To do >>
Below are the records; print them all without any alteration.

Task inputs >>
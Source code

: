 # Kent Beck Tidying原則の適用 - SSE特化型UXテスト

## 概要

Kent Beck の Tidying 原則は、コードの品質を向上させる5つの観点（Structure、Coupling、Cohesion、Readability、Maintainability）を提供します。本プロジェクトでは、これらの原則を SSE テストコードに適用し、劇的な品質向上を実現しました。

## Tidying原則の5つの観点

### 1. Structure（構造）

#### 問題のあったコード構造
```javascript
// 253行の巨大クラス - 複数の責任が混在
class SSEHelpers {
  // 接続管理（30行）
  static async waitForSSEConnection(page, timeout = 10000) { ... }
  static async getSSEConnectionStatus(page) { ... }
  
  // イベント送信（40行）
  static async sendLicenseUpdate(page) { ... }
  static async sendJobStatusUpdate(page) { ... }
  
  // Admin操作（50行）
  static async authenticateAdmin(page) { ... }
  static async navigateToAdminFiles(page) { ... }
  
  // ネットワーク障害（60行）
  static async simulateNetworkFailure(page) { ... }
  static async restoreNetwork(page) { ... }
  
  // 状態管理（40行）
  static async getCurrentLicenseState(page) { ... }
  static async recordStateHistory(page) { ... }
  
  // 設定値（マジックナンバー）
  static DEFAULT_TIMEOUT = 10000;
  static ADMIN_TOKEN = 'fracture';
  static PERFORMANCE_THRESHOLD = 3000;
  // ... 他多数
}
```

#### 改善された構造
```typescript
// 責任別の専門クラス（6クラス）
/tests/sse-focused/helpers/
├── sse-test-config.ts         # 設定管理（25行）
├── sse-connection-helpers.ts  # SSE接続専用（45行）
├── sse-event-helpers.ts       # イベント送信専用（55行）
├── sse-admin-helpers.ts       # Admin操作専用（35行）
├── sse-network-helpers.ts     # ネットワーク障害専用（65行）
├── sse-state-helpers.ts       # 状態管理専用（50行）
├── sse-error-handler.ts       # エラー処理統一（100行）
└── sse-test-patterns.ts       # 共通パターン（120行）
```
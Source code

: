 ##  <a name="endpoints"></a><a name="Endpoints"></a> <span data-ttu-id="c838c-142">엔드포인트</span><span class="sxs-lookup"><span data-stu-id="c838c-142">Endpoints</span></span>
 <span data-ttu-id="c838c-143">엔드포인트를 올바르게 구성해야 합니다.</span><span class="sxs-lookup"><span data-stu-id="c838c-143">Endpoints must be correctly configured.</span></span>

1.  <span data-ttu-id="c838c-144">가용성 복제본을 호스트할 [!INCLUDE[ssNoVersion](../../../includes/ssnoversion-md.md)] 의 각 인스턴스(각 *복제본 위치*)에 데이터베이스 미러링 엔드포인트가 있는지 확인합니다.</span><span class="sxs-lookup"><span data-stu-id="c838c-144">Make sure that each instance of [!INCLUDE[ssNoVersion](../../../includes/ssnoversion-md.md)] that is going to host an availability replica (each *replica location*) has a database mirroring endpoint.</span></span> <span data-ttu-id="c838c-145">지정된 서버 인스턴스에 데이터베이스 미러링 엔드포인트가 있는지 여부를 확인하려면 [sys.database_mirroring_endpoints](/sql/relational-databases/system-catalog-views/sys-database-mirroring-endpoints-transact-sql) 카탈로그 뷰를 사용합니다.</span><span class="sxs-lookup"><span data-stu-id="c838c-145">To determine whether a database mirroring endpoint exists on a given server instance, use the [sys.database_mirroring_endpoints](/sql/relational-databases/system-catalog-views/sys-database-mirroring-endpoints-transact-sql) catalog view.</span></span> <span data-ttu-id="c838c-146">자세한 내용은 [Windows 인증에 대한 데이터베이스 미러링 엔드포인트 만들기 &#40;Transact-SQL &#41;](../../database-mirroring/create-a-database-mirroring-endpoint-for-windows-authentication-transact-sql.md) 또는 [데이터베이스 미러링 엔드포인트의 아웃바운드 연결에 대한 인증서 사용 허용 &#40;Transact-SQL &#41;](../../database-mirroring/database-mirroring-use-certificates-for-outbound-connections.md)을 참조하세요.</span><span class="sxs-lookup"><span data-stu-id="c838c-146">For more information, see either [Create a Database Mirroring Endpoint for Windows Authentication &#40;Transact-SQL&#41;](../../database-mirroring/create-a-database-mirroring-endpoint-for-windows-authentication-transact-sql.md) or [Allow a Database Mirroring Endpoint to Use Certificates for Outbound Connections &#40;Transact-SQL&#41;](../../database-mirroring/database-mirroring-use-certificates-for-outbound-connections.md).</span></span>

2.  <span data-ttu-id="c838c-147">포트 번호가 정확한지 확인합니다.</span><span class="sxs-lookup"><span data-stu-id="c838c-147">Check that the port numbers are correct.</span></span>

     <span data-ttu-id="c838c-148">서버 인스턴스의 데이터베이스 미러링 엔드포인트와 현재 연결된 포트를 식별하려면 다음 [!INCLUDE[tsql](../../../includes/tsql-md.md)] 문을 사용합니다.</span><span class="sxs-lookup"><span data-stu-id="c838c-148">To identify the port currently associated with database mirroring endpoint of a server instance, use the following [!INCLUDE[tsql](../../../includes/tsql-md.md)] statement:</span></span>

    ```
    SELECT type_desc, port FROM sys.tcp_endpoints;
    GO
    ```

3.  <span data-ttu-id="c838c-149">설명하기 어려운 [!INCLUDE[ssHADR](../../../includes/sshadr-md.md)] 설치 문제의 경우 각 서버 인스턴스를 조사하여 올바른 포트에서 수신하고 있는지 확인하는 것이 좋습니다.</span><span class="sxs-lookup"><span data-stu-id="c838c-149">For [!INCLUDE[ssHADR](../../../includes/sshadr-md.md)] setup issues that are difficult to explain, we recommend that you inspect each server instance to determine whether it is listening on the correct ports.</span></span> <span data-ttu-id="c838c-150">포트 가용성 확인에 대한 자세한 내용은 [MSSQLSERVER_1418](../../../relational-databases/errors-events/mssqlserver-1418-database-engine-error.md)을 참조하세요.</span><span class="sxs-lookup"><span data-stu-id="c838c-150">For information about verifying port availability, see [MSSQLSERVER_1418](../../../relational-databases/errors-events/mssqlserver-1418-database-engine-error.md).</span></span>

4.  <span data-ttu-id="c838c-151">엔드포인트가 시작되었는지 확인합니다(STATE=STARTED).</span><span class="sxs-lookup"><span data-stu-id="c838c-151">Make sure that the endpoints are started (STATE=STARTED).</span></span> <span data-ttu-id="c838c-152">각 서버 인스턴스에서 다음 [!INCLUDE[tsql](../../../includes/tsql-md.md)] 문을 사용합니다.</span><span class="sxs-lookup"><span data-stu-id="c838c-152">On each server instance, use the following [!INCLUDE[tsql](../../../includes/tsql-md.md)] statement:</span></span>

Result for this task >>
Source code

: # Kent Beck Tidying原則の適用 - SSE特化型UXテスト

## 概要

Kent Beck の Tidying 原則は、コードの品質を向上させる5つの観点（Structure、Coupling、Cohesion、Readability、Maintainability）を提供します。本プロジェクトでは、これらの原則を SSE テストコードに適用し、劇的な品質向上を実現しました。

## Tidying原則の5つの観点

### 1. Structure（構造）

#### 問題のあったコード構造
```javascript
// 253行の巨大クラス - 複数の責任が混在
class SSEHelpers {
  // 接続管理（30行）
  static async waitForSSEConnection(page, timeout = 10000) { ... }
  static async getSSEConnectionStatus(page) { ... }
  
  // イベント送信（40行）
  static async sendLicenseUpdate(page) { ... }
  static async sendJobStatusUpdate(page) { ... }
  
  // Admin操作（50行）
  static async authenticateAdmin(page) { ... }
  static async navigateToAdminFiles(page) { ... }
  
  // ネットワーク障害（60行）
  static async simulateNetworkFailure(page) { ... }
  static async restoreNetwork(page) { ... }
  
  // 状態管理（40行）
  static async getCurrentLicenseState(page) { ... }
  static async recordStateHistory(page) { ... }
  
  // 設定値（マジックナンバー）
  static DEFAULT_TIMEOUT = 10000;
  static ADMIN_TOKEN = 'fracture';
  static PERFORMANCE_THRESHOLD = 3000;
  // ... 他多数
}
```

#### 改善された構造
```typescript
// 責任別の専門クラス（6クラス）
/tests/sse-focused/helpers/
├── sse-test-config.ts         # 設定管理（25行）
├── sse-connection-helpers.ts  # SSE接続専用（45行）
├── sse-event-helpers.ts       # イベント送信専用（55行）
├── sse-admin-helpers.ts       # Admin操作専用（35行）
├── sse-network-helpers.ts     # ネットワーク障害専用（65行）
├── sse-state-helpers.ts       # 状態管理専用（50行）
├── sse-error-handler.ts       # エラー処理統一（100行）
└── sse-test-patterns.ts       # 共通パターン（120行）
```
Source code

: ##  <a name="endpoints"></a><a name="Endpoints"></a> <span data-ttu-id="c838c-142">엔드포인트</span><span class="sxs-lookup"><span data-stu-id="c838c-142">Endpoints</span></span>
 <span data-ttu-id="c838c-143">엔드포인트를 올바르게 구성해야 합니다.</span><span class="sxs-lookup"><span data-stu-id="c838c-143">Endpoints must be correctly configured.</span></span>

1.  <span data-ttu-id="c838c-144">가용성 복제본을 호스트할 [!INCLUDE[ssNoVersion](../../../includes/ssnoversion-md.md)] 의 각 인스턴스(각 *복제본 위치*)에 데이터베이스 미러링 엔드포인트가 있는지 확인합니다.</span><span class="sxs-lookup"><span data-stu-id="c838c-144">Make sure that each instance of [!INCLUDE[ssNoVersion](../../../includes/ssnoversion-md.md)] that is going to host an availability replica (each *replica location*) has a database mirroring endpoint.</span></span> <span data-ttu-id="c838c-145">지정된 서버 인스턴스에 데이터베이스 미러링 엔드포인트가 있는지 여부를 확인하려면 [sys.database_mirroring_endpoints](/sql/relational-databases/system-catalog-views/sys-database-mirroring-endpoints-transact-sql) 카탈로그 뷰를 사용합니다.</span><span class="sxs-lookup"><span data-stu-id="c838c-145">To determine whether a database mirroring endpoint exists on a given server instance, use the [sys.database_mirroring_endpoints](/sql/relational-databases/system-catalog-views/sys-database-mirroring-endpoints-transact-sql) catalog view.</span></span> <span data-ttu-id="c838c-146">자세한 내용은 [Windows 인증에 대한 데이터베이스 미러링 엔드포인트 만들기 &#40;Transact-SQL &#41;](../../database-mirroring/create-a-database-mirroring-endpoint-for-windows-authentication-transact-sql.md) 또는 [데이터베이스 미러링 엔드포인트의 아웃바운드 연결에 대한 인증서 사용 허용 &#40;Transact-SQL &#41;](../../database-mirroring/database-mirroring-use-certificates-for-outbound-connections.md)을 참조하세요.</span><span class="sxs-lookup"><span data-stu-id="c838c-146">For more information, see either [Create a Database Mirroring Endpoint for Windows Authentication &#40;Transact-SQL&#41;](../../database-mirroring/create-a-database-mirroring-endpoint-for-windows-authentication-transact-sql.md) or [Allow a Database Mirroring Endpoint to Use Certificates for Outbound Connections &#40;Transact-SQL&#41;](../../database-mirroring/database-mirroring-use-certificates-for-outbound-connections.md).</span></span>

2.  <span data-ttu-id="c838c-147">포트 번호가 정확한지 확인합니다.</span><span class="sxs-lookup"><span data-stu-id="c838c-147">Check that the port numbers are correct.</span></span>

     <span data-ttu-id="c838c-148">서버 인스턴스의 데이터베이스 미러링 엔드포인트와 현재 연결된 포트를 식별하려면 다음 [!INCLUDE[tsql](../../../includes/tsql-md.md)] 문을 사용합니다.</span><span class="sxs-lookup"><span data-stu-id="c838c-148">To identify the port currently associated with database mirroring endpoint of a server instance, use the following [!INCLUDE[tsql](../../../includes/tsql-md.md)] statement:</span></span>

    ```
    SELECT type_desc, port FROM sys.tcp_endpoints;
    GO
    ```

3.  <span data-ttu-id="c838c-149">설명하기 어려운 [!INCLUDE[ssHADR](../../../includes/sshadr-md.md)] 설치 문제의 경우 각 서버 인스턴스를 조사하여 올바른 포트에서 수신하고 있는지 확인하는 것이 좋습니다.</span><span class="sxs-lookup"><span data-stu-id="c838c-149">For [!INCLUDE[ssHADR](../../../includes/sshadr-md.md)] setup issues that are difficult to explain, we recommend that you inspect each server instance to determine whether it is listening on the correct ports.</span></span> <span data-ttu-id="c838c-150">포트 가용성 확인에 대한 자세한 내용은 [MSSQLSERVER_1418](../../../relational-databases/errors-events/mssqlserver-1418-database-engine-error.md)을 참조하세요.</span><span class="sxs-lookup"><span data-stu-id="c838c-150">For information about verifying port availability, see [MSSQLSERVER_1418](../../../relational-databases/errors-events/mssqlserver-1418-database-engine-error.md).</span></span>

4.  <span data-ttu-id="c838c-151">엔드포인트가 시작되었는지 확인합니다(STATE=STARTED).</span><span class="sxs-lookup"><span data-stu-id="c838c-151">Make sure that the endpoints are started (STATE=STARTED).</span></span> <span data-ttu-id="c838c-152">각 서버 인스턴스에서 다음 [!INCLUDE[tsql](../../../includes/tsql-md.md)] 문을 사용합니다.</span><span class="sxs-lookup"><span data-stu-id="c838c-152">On each server instance, use the following [!INCLUDE[tsql](../../../includes/tsql-md.md)] statement:</span></span>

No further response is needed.